Çünkü ben sadece arzulanan biri olmak istemiyorum. Sadece bedeni çekici geldiği için yaklaşılan, sonra akıldan çıkıvermiş biri… Beni ben yapan şey, yalnızca tenim değil. Biri beni sevecekse, kalbimi, benliğimi de sevsin. Sessizliğimi, çekincelerimi, kaygılarımı da sevsin.

Ama ya o öpücük sadece bir dürtüyse? Ya parmaklarının tenimde bıraktığı o sıcaklık, unutulup gidecek bir gaflet anıysa onun için? Bu düşünceler zihnimde dolanınca kendimi değersizleştirilmiş gibi hissediyordum. Benzer sorular içimdeki güveni kemiriyor ve kalbimi sessizce kanatıyordu.

Bir yanım “Hayır, Emin öyle biri değil,” diyordu. Ama bir diğer yanım, bu korkunun içinde debeleniyordu: o da insandı. Peki ben kimdim onun gözünde?

Bu soruları çok sormuştum kendime. Sırada bir yeni versiyonu vardı: “Ben ne hissettim?”

Kalbim o an deli gibi atmıştı, inkâr edemem. Öyle bir anda, o yakınlıkta olunca dünya durmuş gibiydi. Sanki her şey susmuş, sadece kalbimin sesi kalmıştı. Ama bu sesin bana ne söylediğini hâlâ tam anlayamıyordum. Mutlu mu olmuştum? Utanmış mıydım? Şaşırmış mıydım? Tedirgin mi hissetmiştim? Yoksa hepsini aynı anda mı yaşamıştım?

Bir yanım o anın sıcaklığını tekrar tekrar hatırlıyor, içten içe kabullenemediğim bir hoşnutluk hissediyor. Ama diğer yanım, bu hoşnutluğun altına korku serpiştiriyor. Savunmasızdım. Ve bu savunmasızlık bana iyi mi geldi, yoksa beni ürküttü mü, bilmiyorum.

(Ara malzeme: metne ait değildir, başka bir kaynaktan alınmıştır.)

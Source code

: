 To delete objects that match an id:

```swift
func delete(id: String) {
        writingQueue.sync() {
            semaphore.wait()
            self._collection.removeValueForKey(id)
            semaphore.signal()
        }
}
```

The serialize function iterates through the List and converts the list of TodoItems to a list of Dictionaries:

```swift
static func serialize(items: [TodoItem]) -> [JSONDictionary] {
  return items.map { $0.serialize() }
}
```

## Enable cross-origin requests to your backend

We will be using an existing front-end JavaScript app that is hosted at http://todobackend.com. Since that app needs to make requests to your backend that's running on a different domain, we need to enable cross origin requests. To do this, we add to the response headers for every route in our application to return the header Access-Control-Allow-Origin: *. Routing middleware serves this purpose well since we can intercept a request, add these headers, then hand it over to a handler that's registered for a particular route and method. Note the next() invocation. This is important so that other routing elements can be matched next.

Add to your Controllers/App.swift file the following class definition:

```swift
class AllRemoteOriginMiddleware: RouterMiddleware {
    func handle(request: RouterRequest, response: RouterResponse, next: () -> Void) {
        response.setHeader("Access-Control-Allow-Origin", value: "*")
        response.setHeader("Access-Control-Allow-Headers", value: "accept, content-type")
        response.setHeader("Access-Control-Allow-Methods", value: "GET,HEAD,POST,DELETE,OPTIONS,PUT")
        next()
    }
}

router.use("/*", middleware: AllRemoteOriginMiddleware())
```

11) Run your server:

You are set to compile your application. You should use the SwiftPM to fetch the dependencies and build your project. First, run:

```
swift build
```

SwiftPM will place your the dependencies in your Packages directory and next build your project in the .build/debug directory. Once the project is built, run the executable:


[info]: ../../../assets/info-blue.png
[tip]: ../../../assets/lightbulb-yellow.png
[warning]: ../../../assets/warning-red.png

Şunu net olarak hissediyorum: Karmaşayla baş başayım. Ne istediğimi tam bilmiyorum belki ama ne istemediğimi biliyorum: Sadece bir dürtünün ve çekimin hedefi olmak istemiyorum. Önce “orada” olup sonra “yokmuş” gibi davranılacak biri de olmak istemiyorum.

Belki de bu yüzden, kendi hislerimi bile netleştiremiyordum. Çünkü hissettiğim şey, onun ne hissettiğine bağlıymış gibi geliyordu. Ve bu, en çok da kendime olan güvenimi zedeliyordu. Bir başkasının niyeti, benim kalbimin terazisini etkiliyordu. Oysa bu benim duygumdu, benim yaşadığım şeydi. Ama ne hissettiğimi sorgularken bile, onun bakışlarını, niyetini, suskunluğunu tartıyordum.

Emin öyle biri mi? Yani düşünüyorum da, bana hiç kötü hissettiren bir bakışı oldu mu? Ya da sınırlarımı zorlayan bir davranışı? Hayır. Tam tersine, hep sakindi, hep dengeliydi.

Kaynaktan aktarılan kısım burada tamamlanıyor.